Science: Reptomammal
Paleontologists know very little about that critical time, nearly 200 million years ago, when reptiles took the road that turned them into mammals, and eventually into man. They may know more soon. In the Navajo Reservation in northern Arizona, an Indian Service agent found an outcrop of fossil-bearing rock. Driving down from Denver to investigate, Government Geologist G. Edward Lewis found that the fossils were in the Kayenta Formation, a rock stratum that runs through Navajo country for hundreds of miles. For fossil fanciers this was big news: in the Kayenta Formation fossils are almost unknown.
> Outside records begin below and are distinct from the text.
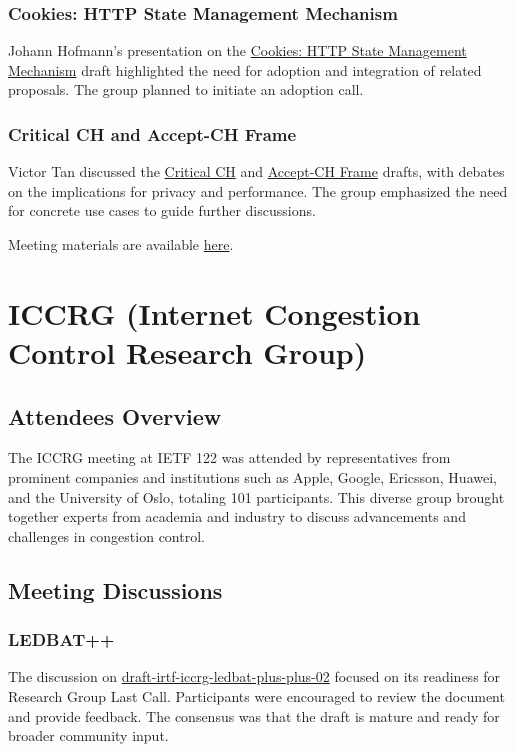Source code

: \documentclass{article}
\begin{document}
\subsubsection{Cookies: HTTP State Management Mechanism}
Johann Hofmann's presentation on the \href{https://datatracker.ietf.org/doc/html/draft-annevk-johannhof-httpbis-cookies}{Cookies: HTTP State Management Mechanism} draft highlighted the need for adoption and integration of related proposals. The group planned to initiate an adoption call.

\subsubsection{Critical CH and Accept-CH Frame}
Victor Tan discussed the \href{https://datatracker.ietf.org/doc/html/draft-victortan-httpbis-chr-critical-ch}{Critical CH} and \href{https://datatracker.ietf.org/doc/html/draft-victortan-httpbis-chr-accept-ch-frame}{Accept-CH Frame} drafts, with debates on the implications for privacy and performance. The group emphasized the need for concrete use cases to guide further discussions.

Meeting materials are available \href{https://notes.ietf.org/notes-ietf-122-httpbis}{here}.



\newpage

\section{ICCRG (Internet Congestion Control Research Group)}

\subsection{Attendees Overview}
The ICCRG meeting at IETF 122 was attended by representatives from prominent companies and institutions such as Apple, Google, Ericsson, Huawei, and the University of Oslo, totaling 101 participants. This diverse group brought together experts from academia and industry to discuss advancements and challenges in congestion control.

\subsection{Meeting Discussions}

\subsubsection{LEDBAT++}
The discussion on \href{https://datatracker.ietf.org/doc/html/draft-irtf-iccrg-ledbat-plus-plus-02}{draft-irtf-iccrg-ledbat-plus-plus-02} focused on its readiness for Research Group Last Call. Participants were encouraged to review the document and provide feedback. The consensus was that the draft is mature and ready for broader community input.
\end{document}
Geologist Lewis chiseled out some blocks of rock and headed back to his laboratory. In one of the chunks he found a paleontological El Dorado: the skull of a part-reptile, part-mammal tritylodontoid, a transitional creature that lived about 165 million years ago when mammals were just evolving from reptiles. Only a few small tritylodontoid fragments have been found in the old world; none at all had been found in the new world.
After three trips to his fossil claim, Lewis has four skulls, two skeletons, and a lot of detached bones. The skulls are about 6 inches long and 2½ inches wide, with both reptile and mammal features. It will take years of finicky work with delicate tools to separate the bones from the rock, but already Lewis can describe the animal roughly. It was about as big as a cocker spaniel, with a long, heavy tail. Lewis does not know yet whether it had hair or scales, whether it laid eggs or bore its young alive, or how it made its living. When he has completed his work, he hopes to know all these things about man's low but aspiring ancestor.